* Directions for this task:
In the entries, find all lines that hold the word "Mentor" and copy them.

* Exercise material:
Start of Block

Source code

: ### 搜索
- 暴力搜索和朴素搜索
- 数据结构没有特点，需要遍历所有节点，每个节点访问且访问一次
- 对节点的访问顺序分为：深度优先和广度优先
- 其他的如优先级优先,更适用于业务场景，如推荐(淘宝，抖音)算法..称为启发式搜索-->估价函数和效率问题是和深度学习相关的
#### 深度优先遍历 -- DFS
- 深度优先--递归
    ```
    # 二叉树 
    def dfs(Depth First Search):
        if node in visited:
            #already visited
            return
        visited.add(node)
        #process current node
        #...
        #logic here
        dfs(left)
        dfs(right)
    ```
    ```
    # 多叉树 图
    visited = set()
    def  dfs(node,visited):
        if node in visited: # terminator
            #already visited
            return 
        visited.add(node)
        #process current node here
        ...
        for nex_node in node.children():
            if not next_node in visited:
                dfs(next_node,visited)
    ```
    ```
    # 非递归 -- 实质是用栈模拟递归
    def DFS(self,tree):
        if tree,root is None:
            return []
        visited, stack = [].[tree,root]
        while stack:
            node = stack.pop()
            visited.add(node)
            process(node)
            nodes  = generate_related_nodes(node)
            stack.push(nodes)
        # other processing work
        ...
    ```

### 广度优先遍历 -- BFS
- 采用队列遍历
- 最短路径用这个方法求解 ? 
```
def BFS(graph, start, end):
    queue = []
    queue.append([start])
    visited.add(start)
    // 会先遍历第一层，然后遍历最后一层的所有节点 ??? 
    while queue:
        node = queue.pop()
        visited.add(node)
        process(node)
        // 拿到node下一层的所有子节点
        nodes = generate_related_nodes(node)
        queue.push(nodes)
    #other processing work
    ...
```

End of Block
Start of Block

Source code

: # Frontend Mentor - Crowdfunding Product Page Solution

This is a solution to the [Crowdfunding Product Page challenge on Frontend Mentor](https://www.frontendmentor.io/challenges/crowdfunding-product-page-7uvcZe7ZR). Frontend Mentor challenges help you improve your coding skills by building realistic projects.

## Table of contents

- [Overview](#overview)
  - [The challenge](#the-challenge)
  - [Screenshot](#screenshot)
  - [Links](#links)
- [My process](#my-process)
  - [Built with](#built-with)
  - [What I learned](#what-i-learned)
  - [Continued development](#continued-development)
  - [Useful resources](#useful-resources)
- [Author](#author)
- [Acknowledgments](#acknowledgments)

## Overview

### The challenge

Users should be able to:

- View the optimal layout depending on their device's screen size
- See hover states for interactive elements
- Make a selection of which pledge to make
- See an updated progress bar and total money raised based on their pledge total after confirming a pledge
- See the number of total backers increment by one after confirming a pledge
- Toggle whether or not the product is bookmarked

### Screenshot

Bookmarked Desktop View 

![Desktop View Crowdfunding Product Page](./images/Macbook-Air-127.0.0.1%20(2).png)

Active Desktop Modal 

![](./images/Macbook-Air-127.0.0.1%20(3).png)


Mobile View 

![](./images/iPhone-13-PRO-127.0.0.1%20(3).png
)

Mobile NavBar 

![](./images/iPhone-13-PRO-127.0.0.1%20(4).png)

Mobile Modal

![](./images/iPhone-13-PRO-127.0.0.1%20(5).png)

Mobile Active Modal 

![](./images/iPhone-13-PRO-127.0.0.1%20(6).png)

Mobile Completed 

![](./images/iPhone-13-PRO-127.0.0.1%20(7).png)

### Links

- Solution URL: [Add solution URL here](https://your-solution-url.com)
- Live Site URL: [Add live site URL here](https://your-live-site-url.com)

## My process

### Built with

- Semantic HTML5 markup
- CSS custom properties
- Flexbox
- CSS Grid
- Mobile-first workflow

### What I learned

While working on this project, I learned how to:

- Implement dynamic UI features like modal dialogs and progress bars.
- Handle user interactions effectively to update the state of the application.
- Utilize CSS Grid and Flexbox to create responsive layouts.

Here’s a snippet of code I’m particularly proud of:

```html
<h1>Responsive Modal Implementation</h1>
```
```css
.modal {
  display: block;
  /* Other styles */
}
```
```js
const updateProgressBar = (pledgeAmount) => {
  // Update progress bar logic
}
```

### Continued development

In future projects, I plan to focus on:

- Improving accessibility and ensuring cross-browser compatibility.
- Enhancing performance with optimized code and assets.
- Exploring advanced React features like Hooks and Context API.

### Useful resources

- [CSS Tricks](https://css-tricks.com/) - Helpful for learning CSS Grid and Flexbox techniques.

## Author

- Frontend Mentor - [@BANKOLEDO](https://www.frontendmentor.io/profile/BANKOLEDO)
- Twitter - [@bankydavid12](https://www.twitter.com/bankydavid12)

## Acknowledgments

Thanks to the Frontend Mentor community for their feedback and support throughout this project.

End of Block

* Task result:
: # Frontend Mentor - Crowdfunding Product Page Solution
This is a solution to the [Crowdfunding Product Page challenge on Frontend Mentor](https://www.frontendmentor.io/challenges/crowdfunding-product-page-7uvcZe7ZR). Frontend Mentor challenges help you improve your coding skills by building realistic projects.
- Frontend Mentor - [@BANKOLEDO](https://www.frontendmentor.io/profile/BANKOLEDO)
Thanks to the Frontend Mentor community for their feedback and support throughout this project.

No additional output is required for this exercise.